The topic of what works (and what does not) is not widely discussed in New Zealand. There is a need to build a learning system by strengthening the quality, use and sharing of evidence about social services, policy formation and evaluation.
Where do we begin to tackle these system-wide needs for quality evidence? How do we know which interventions are effective, promising or harmful? How can we make better evidence-based investments?
International jurisdictions have grappled with these issues and developed standards of evidence to assess whether interventions can be shown to be effective. Standards of evidence are tools that help decision-makers know how confident they can be that an intervention is responsible for its claimed outcomes. Standards help to directly feed evidence into the system in a rigorous and systematic way. They show people how to gather better evidence, increase accountability and share information on what works.
Recent research examines various international and national standards of evidence.
We found key differences in the purpose and application of different standards of evidence. Some have a developmental approach where building evidence capability is a priority, while others have stricter criteria for demonstrating effectiveness. Most international standards take a Western perspective on the strength of evidence, but a few have been specifically developed to show what works from an indigenous perspective.
This research provides a high-level synthesis of the different approaches to assessing intervention effectiveness and recommends a standard of evidence for New Zealand which incorporates both Māori and Western approaches to evidence from conception to implementation.

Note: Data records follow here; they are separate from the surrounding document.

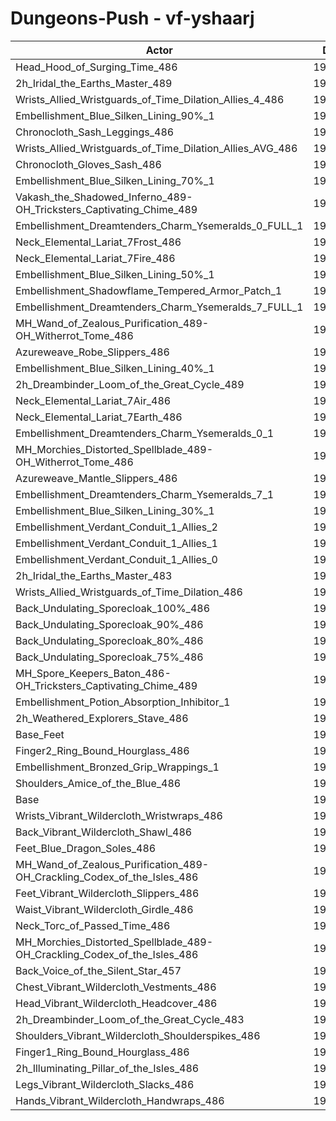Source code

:# Dungeons-Push - vf-yshaarj
| Actor | DPS | Increase |
|---|:---:|:---:|
|Head_Hood_of_Surging_Time_486|199307|2.01%|
|2h_Iridal_the_Earths_Master_489|199152|1.93%|
|Wrists_Allied_Wristguards_of_Time_Dilation_Allies_4_486|199106|1.91%|
|Embellishment_Blue_Silken_Lining_90%_1|198949|1.83%|
|Chronocloth_Sash_Leggings_486|198481|1.59%|
|Wrists_Allied_Wristguards_of_Time_Dilation_Allies_AVG_486|198437|1.57%|
|Chronocloth_Gloves_Sash_486|198323|1.51%|
|Embellishment_Blue_Silken_Lining_70%_1|198156|1.42%|
|Vakash_the_Shadowed_Inferno_489-OH_Tricksters_Captivating_Chime_489|197877|1.28%|
|Embellishment_Dreamtenders_Charm_Ysemeralds_0_FULL_1|197593|1.13%|
|Neck_Elemental_Lariat_7Frost_486|197522|1.10%|
|Neck_Elemental_Lariat_7Fire_486|197502|1.09%|
|Embellishment_Blue_Silken_Lining_50%_1|197357|1.01%|
|Embellishment_Shadowflame_Tempered_Armor_Patch_1|197302|0.98%|
|Embellishment_Dreamtenders_Charm_Ysemeralds_7_FULL_1|197170|0.92%|
|MH_Wand_of_Zealous_Purification_489-OH_Witherrot_Tome_486|197133|0.90%|
|Azureweave_Robe_Slippers_486|197041|0.85%|
|Embellishment_Blue_Silken_Lining_40%_1|196978|0.82%|
|2h_Dreambinder_Loom_of_the_Great_Cycle_489|196954|0.81%|
|Neck_Elemental_Lariat_7Air_486|196947|0.80%|
|Neck_Elemental_Lariat_7Earth_486|196933|0.80%|
|Embellishment_Dreamtenders_Charm_Ysemeralds_0_1|196907|0.78%|
|MH_Morchies_Distorted_Spellblade_489-OH_Witherrot_Tome_486|196890|0.77%|
|Azureweave_Mantle_Slippers_486|196823|0.74%|
|Embellishment_Dreamtenders_Charm_Ysemeralds_7_1|196586|0.62%|
|Embellishment_Blue_Silken_Lining_30%_1|196559|0.60%|
|Embellishment_Verdant_Conduit_1_Allies_2|196518|0.58%|
|Embellishment_Verdant_Conduit_1_Allies_1|196510|0.58%|
|Embellishment_Verdant_Conduit_1_Allies_0|196488|0.57%|
|2h_Iridal_the_Earths_Master_483|196356|0.50%|
|Wrists_Allied_Wristguards_of_Time_Dilation_486|196322|0.48%|
|Back_Undulating_Sporecloak_100%_486|196134|0.39%|
|Back_Undulating_Sporecloak_90%_486|196061|0.35%|
|Back_Undulating_Sporecloak_80%_486|195994|0.32%|
|Back_Undulating_Sporecloak_75%_486|195975|0.30%|
|MH_Spore_Keepers_Baton_486-OH_Tricksters_Captivating_Chime_489|195886|0.26%|
|Embellishment_Potion_Absorption_Inhibitor_1|195805|0.22%|
|2h_Weathered_Explorers_Stave_486|195692|0.16%|
|Base_Feet|195629|0.13%|
|Finger2_Ring_Bound_Hourglass_486|195485|0.05%|
|Embellishment_Bronzed_Grip_Wrappings_1|195402|0.01%|
|Shoulders_Amice_of_the_Blue_486|195380|0.00%|
|Base|195379|0.00%|
|Wrists_Vibrant_Wildercloth_Wristwraps_486|195328|-0.03%|
|Back_Vibrant_Wildercloth_Shawl_486|195281|-0.05%|
|Feet_Blue_Dragon_Soles_486|195213|-0.08%|
|MH_Wand_of_Zealous_Purification_489-OH_Crackling_Codex_of_the_Isles_486|195164|-0.11%|
|Feet_Vibrant_Wildercloth_Slippers_486|195084|-0.15%|
|Waist_Vibrant_Wildercloth_Girdle_486|195072|-0.16%|
|Neck_Torc_of_Passed_Time_486|194962|-0.21%|
|MH_Morchies_Distorted_Spellblade_489-OH_Crackling_Codex_of_the_Isles_486|194930|-0.23%|
|Back_Voice_of_the_Silent_Star_457|194767|-0.31%|
|Chest_Vibrant_Wildercloth_Vestments_486|194729|-0.33%|
|Head_Vibrant_Wildercloth_Headcover_486|194725|-0.33%|
|2h_Dreambinder_Loom_of_the_Great_Cycle_483|194541|-0.43%|
|Shoulders_Vibrant_Wildercloth_Shoulderspikes_486|194396|-0.50%|
|Finger1_Ring_Bound_Hourglass_486|194330|-0.54%|
|2h_Illuminating_Pillar_of_the_Isles_486|194189|-0.61%|
|Legs_Vibrant_Wildercloth_Slacks_486|193977|-0.72%|
|Hands_Vibrant_Wildercloth_Handwraps_486|193765|-0.83%|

Programme and service providers, who are new to outcomes evaluation and like a little extra reading, will find this research valuable. It provides a good insight into how Superu developed An Evidence Rating Scale for understanding the effectiveness of interventions in the social sector.

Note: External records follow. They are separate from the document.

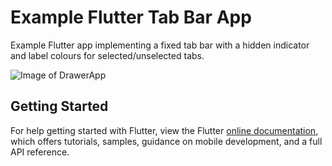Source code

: # Example Flutter Tab Bar App

Example Flutter app implementing a fixed tab bar with a hidden indicator and label colours for selected/unselected tabs.

![Image of DrawerApp](https://media0.giphy.com/media/v3gr1wGeCXgCNVh4SD/giphy.gif)


## Getting Started

For help getting started with Flutter, view the Flutter
[online documentation](https://flutter.dev/docs), which offers tutorials,
samples, guidance on mobile development, and a full API reference.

Looking for more information about evaluation and the use of evidence? The Using evidence for impact section of our website is a great place to start.

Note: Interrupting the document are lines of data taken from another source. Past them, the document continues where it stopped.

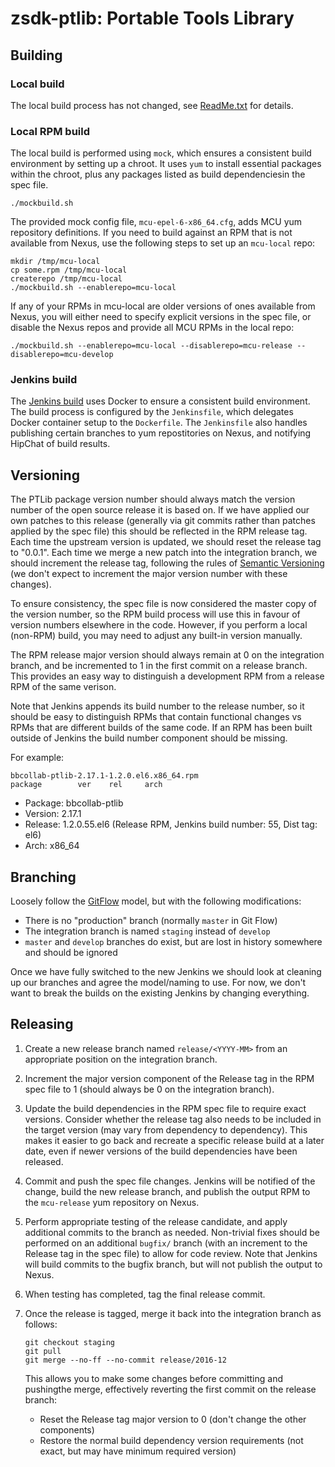 # zsdk-ptlib: Portable Tools Library

## Building

### Local build

The local build process has not changed, see [ReadMe.txt](ReadMe.txt) for details.

### Local RPM build

The local build is performed using `mock`, which ensures a consistent build
environment by setting up a chroot. It uses `yum` to install essential packages
within the chroot, plus any packages listed as build dependenciesin the spec
file.

    ./mockbuild.sh

The provided mock config file, `mcu-epel-6-x86_64.cfg`, adds MCU yum
repository definitions. If you need to build against an RPM that is not
available from Nexus, use the following steps to set up an `mcu-local` repo:

    mkdir /tmp/mcu-local
    cp some.rpm /tmp/mcu-local
    createrepo /tmp/mcu-local
    ./mockbuild.sh --enablerepo=mcu-local

If any of your RPMs in mcu-local are older versions of ones available from
Nexus, you will either need to specify explicit versions in the spec file, or
disable the Nexus repos and provide all MCU RPMs in the local repo:

    ./mockbuild.sh --enablerepo=mcu-local --disablerepo=mcu-release --disablerepo=mcu-develop

### Jenkins build

The [Jenkins build][1] uses Docker to ensure a consistent build environment. The
build process is configured by the `Jenkinsfile`, which delegates Docker
container setup to the `Dockerfile`. The `Jenkinsfile` also handles publishing
certain branches to yum repostitories on Nexus, and notifying HipChat of build
results.

## Versioning

The PTLib package version number should always match the version number of the
open source release it is based on. If we have applied our own patches to this
release (generally via git commits rather than patches applied by the spec file)
this should be reflected in the RPM release tag. Each time the upstream version
is updated, we should reset the release tag to "0.0.1". Each time we merge a new
patch into the integration branch, we should increment the release tag,
following the rules of [Semantic Versioning][2] (we don't expect to increment
the major version number with these changes).

To ensure consistency, the spec file is now considered the master copy of the
version number, so the RPM build process will use this in favour of version
numbers elsewhere in the code. However, if you perform a local (non-RPM) build,
you may need to adjust any built-in version manually.

The RPM release major version should always remain at 0 on the integration
branch, and be incremented to 1 in the first commit on a release branch. This
provides an easy way to distinguish a development RPM from a release RPM of the
same verison.

Note that Jenkins appends its build number to the release number, so it should
be easy to distinguish RPMs that contain functional changes vs RPMs that are
different builds of the same code. If an RPM has been built outside of Jenkins
the build number component should be missing.

For example:

    bbcollab-ptlib-2.17.1-1.2.0.el6.x86_64.rpm
    package        ver    rel     arch

* Package: bbcollab-ptlib
* Version: 2.17.1
* Release: 1.2.0.55.el6 (Release RPM, Jenkins build number: 55, Dist tag: el6)
* Arch: x86_64

## Branching

Loosely follow the [GitFlow][3] model, but with the following modifications:
* There is no "production" branch (normally `master` in Git Flow)
* The integration branch is named `staging` instead of `develop`
* `master` and `develop` branches do exist, but are lost in history somewhere
  and should be ignored

Once we have fully switched to the new Jenkins we should look at cleaning up our
branches and agree the model/naming to use. For now, we don't want to break the
builds on the existing Jenkins by changing everything.

## Releasing

1. Create a new release branch named `release/<YYYY-MM>` from an appropriate
   position on the integration branch.
1. Increment the major version component of the Release tag in the RPM spec file
   to 1 (should always be 0 on the integration branch).
1. Update the build dependencies in the RPM spec file to require exact versions.
   Consider whether the release tag also needs to be included in the target
   version (may vary from dependency to dependency).
   This makes it easier to go back and recreate a specific release build at a
   later date, even if newer versions of the build dependencies have been
   released.
1. Commit and push the spec file changes. Jenkins will be notified of the
   change, build the new release branch, and publish the output RPM to the
   `mcu-release` yum repository on Nexus.
1. Perform appropriate testing of the release candidate, and apply additional
   commits to the branch as needed. Non-trivial fixes should be performed on an
   additional `bugfix/` branch (with an increment to the Release tag in the
   spec file) to allow for code review. Note that Jenkins will build commits to
   the bugfix branch, but will not publish the output to Nexus.
1. When testing has completed, tag the final release commit.
1. Once the release is tagged, merge it back into the integration branch as
   follows:

       git checkout staging
       git pull
       git merge --no-ff --no-commit release/2016-12

   This allows you to make some changes before committing and pushingthe merge,
   effectively reverting the first commit on the release branch:
   * Reset the Release tag major version to 0 (don't change the other
     components)
   * Restore the normal build dependency version requirements (not exact, but
     may have minimum required version)

[1]: http://collab-jenkins.bbpd.io/job/zsdk-ptlib/
[2]: http://semver.org/
[3]: http://nvie.com/posts/a-successful-git-branching-model/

Another project underway follows on from a round table discussion held in mid-2017 on the use of evidence in public policy, co-hosted by Superu and the School of Government at Victoria University of Wellington. The event was recorded in this conversation tracker on the Department of Prime Minister and Cabinet’s website. Following up on a key theme of capability development and improving the policy process, Superu has been working with other agencies to develop a new good practice guide for the use of evidence, and we expect to be able to circulate this early in the New Year.
* We use the word ‘intervention’ to cover policies, programmes, and practices.